As abordagens analíticas têm em comum o facto de se basearem na análise das partes, e só posteriormente, e por soma individual dessas partes, considerarem o todo. O todo é, assim, visto como a soma individual das partes, e pode ser então explicado de modo consistente e acabado pela análise das propriedades das partes. Para este modelo atomista, as propriedades do todo são a soma das propriedades das partes que o compõem. Tal perspectiva é redutora porque a percepção humana, tal como a conhecemos, não capta simples e individuais partes excluídas de qualquer contexto. Os avanços na Psicologia, sobretudo no que diz respeito ao estudo das percepções humanas, e neste campo o gestaltismo tem o seu mérito, mostram que nós, seres humanos, percepcionamos todos, ou para utilizar a expressão alemã correspondente (ou, melhor dizendo, mais elucidativa), Gestalts. Definem-se estes "todos" ou "Gestalts" como totalidades organizadas e estruturadas de forma específica (ver os estudos sobre a percepção das chamadas ilusões de óptica, etc.).
Surgem, assim, as perspectivas sintéticas que empregam uma metodologia diametralmente oposta à anterior. Partindo da análise das propriedades das Gestalts, que só é possível depois de estudos muito mais exaustivos e aprofundados, onde se lidam com imensas variáveis a considerar, relevam-se as restrições das Gestalts, ou as parcelas desse sistema que é uma totalidade indivisa, passo a passo. Focando a atenção, sempre ciente do contexto em que se encontra, parte a parte, é possível, mas desta vez com mais dificuldade, dado o grande número de variáveis a considerar (as que dizem respeito ao contexto, ou, por outra, à configuração do sistema da Gestalt), tentar percepcionar qual o papel de cada parte, qual a sua função, ou qual a sua contribuição, para a configuração dessa totalidade organizada. O método comparativo está fundado nestes moldes sintéticos, isto é, parte da visualização dessa totalidade organizada. Porém, e como revés, só é possível assegurar uma dada relação de causa-efeito (por exemplo, a atribuição de uma dada função a uma dada configuração ou restrição do sistema) se, e só se, se obtiver uma boa correlação estatística. Portanto, esta análise está dependente não de relações directas entre os objectos, como no método experimental, em que as variáveis são tão controladas quanto o possível, mas de relações indirectas, todas elas assentes na noção de probabilidade. Ora, resultados deste tipo apenas indicam relações mais prováveis e relações menos prováveis. A elas falta-lhe a objectividade do método experimental, e essa objectividade vem sendo mais necessária, exactamente para definir de forma mais precisa essa complexidade imensa que constitui um sistema organizado, como um sistema biológico, que não é mais que uma totalidade organizada.

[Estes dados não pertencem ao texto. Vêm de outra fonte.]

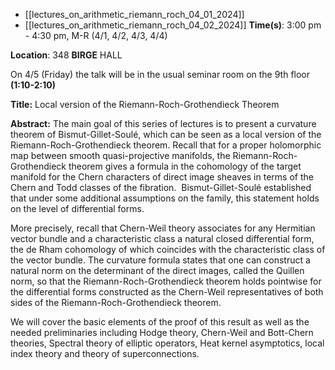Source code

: - [[lectures_on_arithmetic_riemann_roch_04_01_2024]]
- [[lectures_on_arithmetic_riemann_roch_04_02_2024]]
**Time(s)**​: 3:00 pm - 4:30 pm, M-R (4/1, 4/2, 4/3, 4/4) 

**Location**​: 348 **BIRGE**​ HALL

On 4/5 (Friday) the talk will be in the usual seminar room on the 9th floor **(1:10-2:10)**​

**Title:**​ Local version of the Riemann-Roch-Grothendieck Theorem

  

**Abstract:**​ The main goal of this series of lectures is to present a curvature theorem of Bismut-Gillet-Soulé, which can be seen as a local version of the Riemann-Roch-Grothendieck theorem. Recall that for a proper holomorphic map between smooth quasi-projective manifolds, the Riemann-Roch-Grothendieck theorem gives a formula in the cohomology of the target manifold for the Chern characters of direct image sheaves in terms of the Chern and Todd classes of the fibration.  Bismut-Gillet-Soulé established that under some additional assumptions on the family, this statement holds on the level of differential forms. 

  

More precisely, recall that Chern-Weil theory associates for any Hermitian vector bundle and a characteristic class a natural closed differential form, the de Rham cohomology of which coincides with the characteristic class of the vector bundle. The curvature formula states that one can construct a natural norm on the determinant of the direct images, called the Quillen norm, so that the Riemann-Roch-Grothendieck theorem holds pointwise for the differential forms constructed as the Chern-Weil representatives of both sides of the Riemann-Roch-Grothendieck theorem. 

  

We will cover the basic elements of the proof of this result as well as the needed preliminaries including Hodge theory, Chern-Weil and Bott-Chern theories, Spectral theory of elliptic operators, Heat kernel asymptotics, local index theory and theory of superconnections.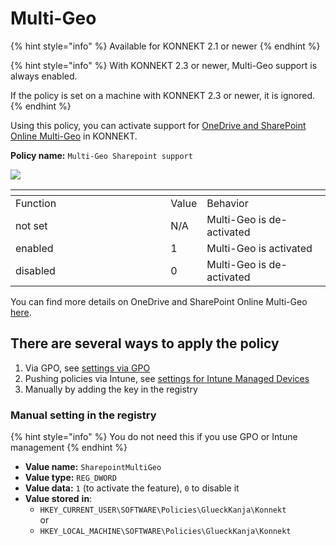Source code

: # Multi-Geo

{% hint style="info" %}
Available for KONNEKT 2.1 or newer
{% endhint %}

{% hint style="info" %}
With KONNEKT 2.3 or newer, Multi-Geo support is always enabled.

If the policy is set on a machine with KONNEKT 2.3 or newer, it is ignored.
{% endhint %}

Using this policy, you can activate support for [OneDrive and SharePoint Online Multi-Geo](https://learn.microsoft.com/en-us/microsoft-365/enterprise/multi-geo-capabilities-in-onedrive-and-sharepoint-online-in-microsoft-365?view=o365-worldwide) in KONNEKT.

**Policy name:** `Multi-Geo Sharepoint support`

![](<../../../.gitbook/assets/2022-05-18 16\_42\_33MultiGeo.png>)

<table><thead><tr><th width="232.33333333333331"></th><th></th><th></th></tr></thead><tbody><tr><td>Function</td><td>Value</td><td>Behavior</td></tr><tr><td>not set</td><td>N/A</td><td>Multi-Geo is de-activated</td></tr><tr><td>enabled</td><td>1</td><td>Multi-Geo is  activated</td></tr><tr><td>disabled</td><td>0</td><td>Multi-Geo is  de-activated</td></tr></tbody></table>

You can find more details on OneDrive and SharePoint Online Multi-Geo [here](https://docs.microsoft.com/en-us/microsoft-365/enterprise/multi-geo-capabilities-in-onedrive-and-sharepoint-online-in-microsoft-365?view=o365-worldwide).

## **There are several ways to apply the policy**

1. Via GPO, see [settings via GPO](../management-options/settings-via-gpo.md)
2. Pushing policies via Intune, see [settings for Intune Managed Devices](../management-options/setting-for-intune-managed-devices-1/)
3. Manually by adding the key in the registry

### Manual setting in the registry

{% hint style="info" %}
You do not need this if you use GPO or Intune management
{% endhint %}

* **Value name:** `SharepointMultiGeo`
* **Value type:** `REG_DWORD`
* **Value data:** `1` (to activate the feature), `0` to disable it
* **Value stored** **in**:
  * `HKEY_CURRENT_USER\SOFTWARE\Policies\GlueckKanja\Konnekt`\
    or
  * `HKEY_LOCAL_MACHINE\SOFTWARE\Policies\GlueckKanja\Konnekt`
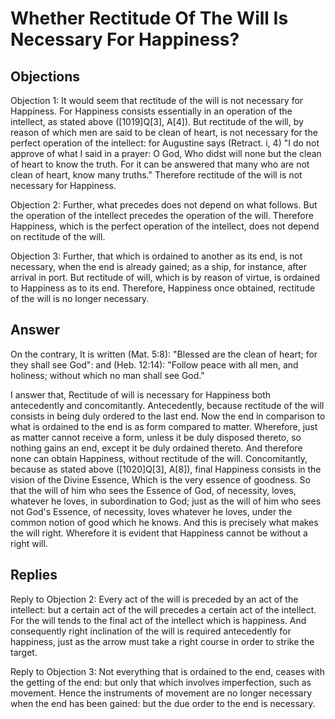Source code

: # Whether Rectitude Of The Will Is Necessary For Happiness?

## Objections

Objection 1: It would seem that rectitude of the will is not necessary for Happiness. For Happiness consists essentially in an operation of the intellect, as stated above ([1019]Q[3], A[4]). But rectitude of the will, by reason of which men are said to be clean of heart, is not necessary for the perfect operation of the intellect: for Augustine says (Retract. i, 4) "I do not approve of what I said in a prayer: O God, Who didst will none but the clean of heart to know the truth. For it can be answered that many who are not clean of heart, know many truths." Therefore rectitude of the will is not necessary for Happiness.

Objection 2: Further, what precedes does not depend on what follows. But the operation of the intellect precedes the operation of the will. Therefore Happiness, which is the perfect operation of the intellect, does not depend on rectitude of the will.

Objection 3: Further, that which is ordained to another as its end, is not necessary, when the end is already gained; as a ship, for instance, after arrival in port. But rectitude of will, which is by reason of virtue, is ordained to Happiness as to its end. Therefore, Happiness once obtained, rectitude of the will is no longer necessary.

## Answer

On the contrary, It is written (Mat. 5:8): "Blessed are the clean of heart; for they shall see God": and (Heb. 12:14): "Follow peace with all men, and holiness; without which no man shall see God."

I answer that, Rectitude of will is necessary for Happiness both antecedently and concomitantly. Antecedently, because rectitude of the will consists in being duly ordered to the last end. Now the end in comparison to what is ordained to the end is as form compared to matter. Wherefore, just as matter cannot receive a form, unless it be duly disposed thereto, so nothing gains an end, except it be duly ordained thereto. And therefore none can obtain Happiness, without rectitude of the will. Concomitantly, because as stated above ([1020]Q[3], A[8]), final Happiness consists in the vision of the Divine Essence, Which is the very essence of goodness. So that the will of him who sees the Essence of God, of necessity, loves, whatever he loves, in subordination to God; just as the will of him who sees not God's Essence, of necessity, loves whatever he loves, under the common notion of good which he knows. And this is precisely what makes the will right. Wherefore it is evident that Happiness cannot be without a right will.

## Replies

Reply to Objection 2: Every act of the will is preceded by an act of the intellect: but a certain act of the will precedes a certain act of the intellect. For the will tends to the final act of the intellect which is happiness. And consequently right inclination of the will is required antecedently for happiness, just as the arrow must take a right course in order to strike the target.

Reply to Objection 3: Not everything that is ordained to the end, ceases with the getting of the end: but only that which involves imperfection, such as movement. Hence the instruments of movement are no longer necessary when the end has been gained: but the due order to the end is necessary.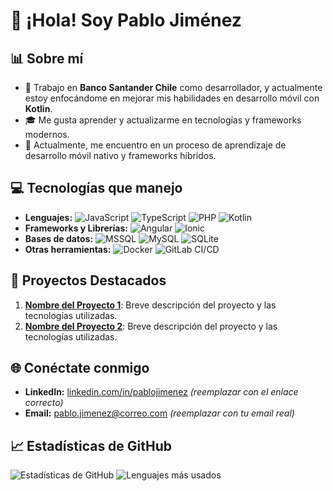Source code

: # 👋 ¡Hola! Soy Pablo Jiménez

## 📊 Sobre mí
- 💼 Trabajo en **Banco Santander Chile** como desarrollador, y actualmente estoy enfocándome en mejorar mis habilidades en desarrollo móvil con **Kotlin**.
- 🎓 Me gusta aprender y actualizarme en tecnologías y frameworks modernos.
- 🌱 Actualmente, me encuentro en un proceso de aprendizaje de desarrollo móvil nativo y frameworks híbridos.

## 💻 Tecnologías que manejo
- **Lenguajes:** ![JavaScript](https://img.shields.io/badge/JavaScript-ES6%2B-yellow) ![TypeScript](https://img.shields.io/badge/TypeScript-blue) ![PHP](https://img.shields.io/badge/PHP-777bb4) ![Kotlin](https://img.shields.io/badge/Kotlin-0095D5)
- **Frameworks y Librerías:** ![Angular](https://img.shields.io/badge/Angular-red) ![Ionic](https://img.shields.io/badge/Ionic-3880FF)
- **Bases de datos:** ![MSSQL](https://img.shields.io/badge/MSSQL-blueviolet) ![MySQL](https://img.shields.io/badge/MySQL-4479A1) ![SQLite](https://img.shields.io/badge/SQLite-003B57)
- **Otras herramientas:** ![Docker](https://img.shields.io/badge/Docker-2496ED) ![GitLab CI/CD](https://img.shields.io/badge/GitLab%20CI%2FCD-FCA121)

## 🚀 Proyectos Destacados
1. **[Nombre del Proyecto 1](#)**: Breve descripción del proyecto y las tecnologías utilizadas.
2. **[Nombre del Proyecto 2](#)**: Breve descripción del proyecto y las tecnologías utilizadas.

## 🌐 Conéctate conmigo
- **LinkedIn:** [linkedin.com/in/pablojimenez](https://linkedin.com/in/pablojimenez) _(reemplazar con el enlace correcto)_
- **Email:** pablo.jimenez@correo.com _(reemplazar con tu email real)_

## 📈 Estadísticas de GitHub
![Estadísticas de GitHub](https://github-readme-stats.vercel.app/api?username=pablojimenez&show_icons=true&theme=radical)
![Lenguajes más usados](https://github-readme-stats.vercel.app/api/top-langs/?username=pablojimenez&layout=compact&theme=radical)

Como ambas as abordagens têm as suas vantagens e desvantagens, o ideal seria definir uma abordagem mais global, de modo a superar a tensão, isto é, o conflito que existe entre os partidários de uma metodologia (os resultados laboratoriais são tratados de forma analítica seguindo o método experimental, enquanto que os resultados de campo são tratados de forma sintética e estatística seguindo o método comparativo) e os partidários da outra. Assim, e para esse efeito, postula-se um novo método, que se poderá designar Supra-Atomismo, já que procura abranger a sua vertente analítica a partir da visualização sintética dessas totalidades organizadas, e portanto apresenta-se qualitativamente superior face ao atomismo analítico; ou então a Abordagem dos Princípios Emergentes.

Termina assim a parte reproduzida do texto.